MonoTouch, which is the Novell/Mono team's rather fantastic port of C#/.Net to
iPhone, compiles down to native code and apparently that was OK with apple to
begin with. Unity3D which is a popular 3d framework for many platforms
including iPhone (Where it runs a lot of games) was available before MonoTouch
and is Mono based.

Assuming the OP is correct in the "new developer license agreement" statement
(e.g. the relevant section is entirely new or changed) the "Originally written
in Objective-C, C, C++ or JavaScript" is worrisome. It technically invalidates
MonoTouch. Even if MonoTouch is hard translating code to One of the blessed
languages before compile, you didn't write it ORIGINALLY in it.

And love or hate Mono, .Net, C#, etc etc. the fact is that it brings iPhone
development to a larger audience which is (IMHO) overall good for the iPhone
app world.

I seem to recall Adobe was demoing a similar system a few months back - which
would compile down a Flash app to native code in more or less the same way as
MonoTouch does. I guess it's entirely possible that Apple is targeting this in
their change, but unlikely as this wouldn't allow you to run downloaded flash.
It would simply let you download Apps from the store which were written for
Flash, but since they'd been translated to native runtime probably wouldn't be
the battery hogs that apple seems to fear.

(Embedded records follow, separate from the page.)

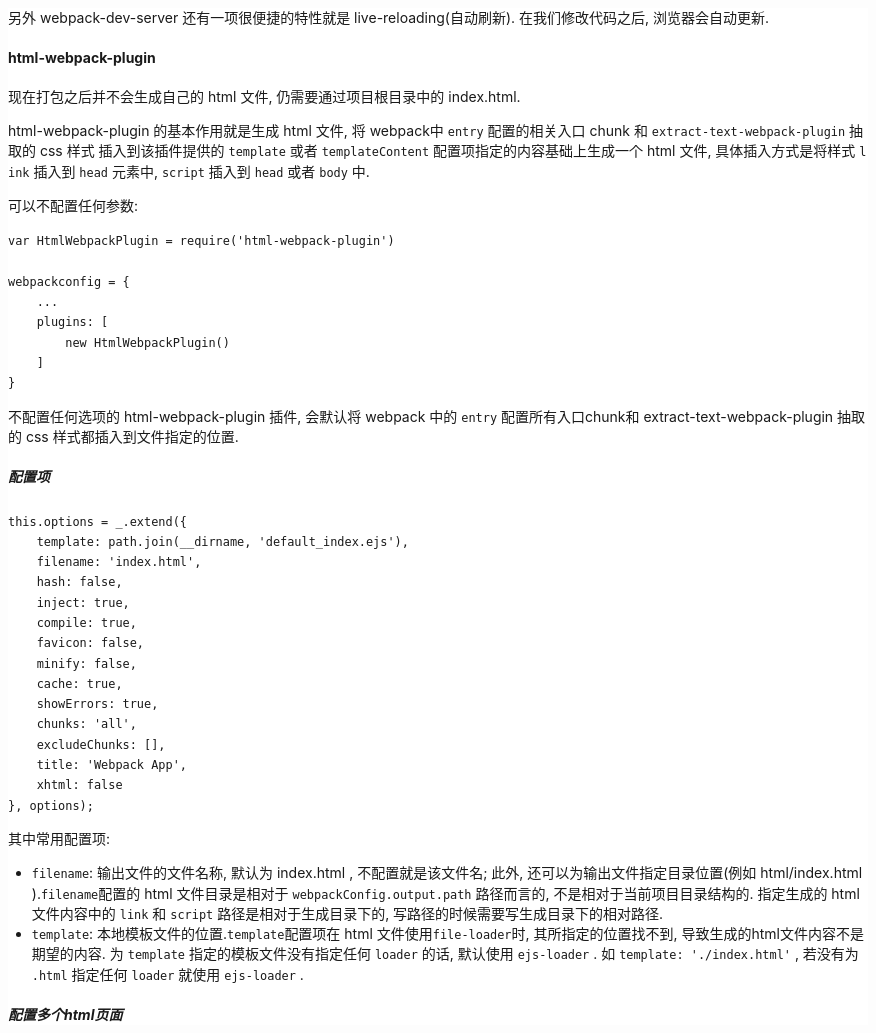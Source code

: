 另外 webpack-dev-server 还有一项很便捷的特性就是 live-reloading(自动刷新). 在我们修改代码之后, 浏览器会自动更新.

#### html-webpack-plugin

现在打包之后并不会生成自己的 html 文件, 仍需要通过项目根目录中的 index.html.

html-webpack-plugin 的基本作用就是生成 html 文件, 将 webpack中 `entry` 配置的相关入口 chunk  和 `extract-text-webpack-plugin` 抽取的 css 样式   插入到该插件提供的 `template` 或者 `templateContent` 配置项指定的内容基础上生成一个 html 文件, 具体插入方式是将样式 `link` 插入到 `head` 元素中, `script` 插入到 `head` 或者 `body` 中.

可以不配置任何参数:

```JS
var HtmlWebpackPlugin = require('html-webpack-plugin')

webpackconfig = {
    ...
    plugins: [
        new HtmlWebpackPlugin()
    ]
}
```

不配置任何选项的 html-webpack-plugin 插件, 会默认将 webpack 中的 `entry` 配置所有入口chunk和 extract-text-webpack-plugin 抽取的 css 样式都插入到文件指定的位置.

##### 配置项

```JS
this.options = _.extend({
    template: path.join(__dirname, 'default_index.ejs'),
    filename: 'index.html',
    hash: false,
    inject: true,
    compile: true,
    favicon: false,
    minify: false,
    cache: true,
    showErrors: true,
    chunks: 'all',
    excludeChunks: [],
    title: 'Webpack App',
    xhtml: false
}, options);
```

其中常用配置项:
* `filename`: 输出文件的文件名称, 默认为 index.html , 不配置就是该文件名; 此外, 还可以为输出文件指定目录位置(例如 html/index.html ).`filename`配置的 html 文件目录是相对于 `webpackConfig.output.path` 路径而言的, 不是相对于当前项目目录结构的. 指定生成的 html 文件内容中的 `link` 和 `script` 路径是相对于生成目录下的, 写路径的时候需要写生成目录下的相对路径.
* `template`: 本地模板文件的位置.`template`配置项在 html 文件使用`file-loader`时, 其所指定的位置找不到, 导致生成的html文件内容不是期望的内容. 为 `template` 指定的模板文件没有指定任何 `loader` 的话, 默认使用 `ejs-loader` . 如 `template: './index.html'` , 若没有为 `.html` 指定任何 `loader` 就使用 `ejs-loader` .

##### 配置多个html页面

I've been watching Apple long enough to think this may not be a case where
they're targeting a specific person/company, rather ... it's future leverage.
If they run up against something they don't like (there are obviously lots of
things like MonoTouch and more coming along) sometime in the future they now
have a clear one liner to point at for "VERBOTEN". They may still however work
happily with companies like Novell to produce a grey-area inhabiting
MonoTouch.

UPDATE: For the record, the MonoTouch FAQ (<http://monotouch.net/FAQ>) states
very clearly "MonoTouch is delivered as a static compiler that turns .NET
executables and libraries into native applications. There is no JIT or
interpreter shipped with your application, only native code. ". Obviously this
distinction used to pass the test.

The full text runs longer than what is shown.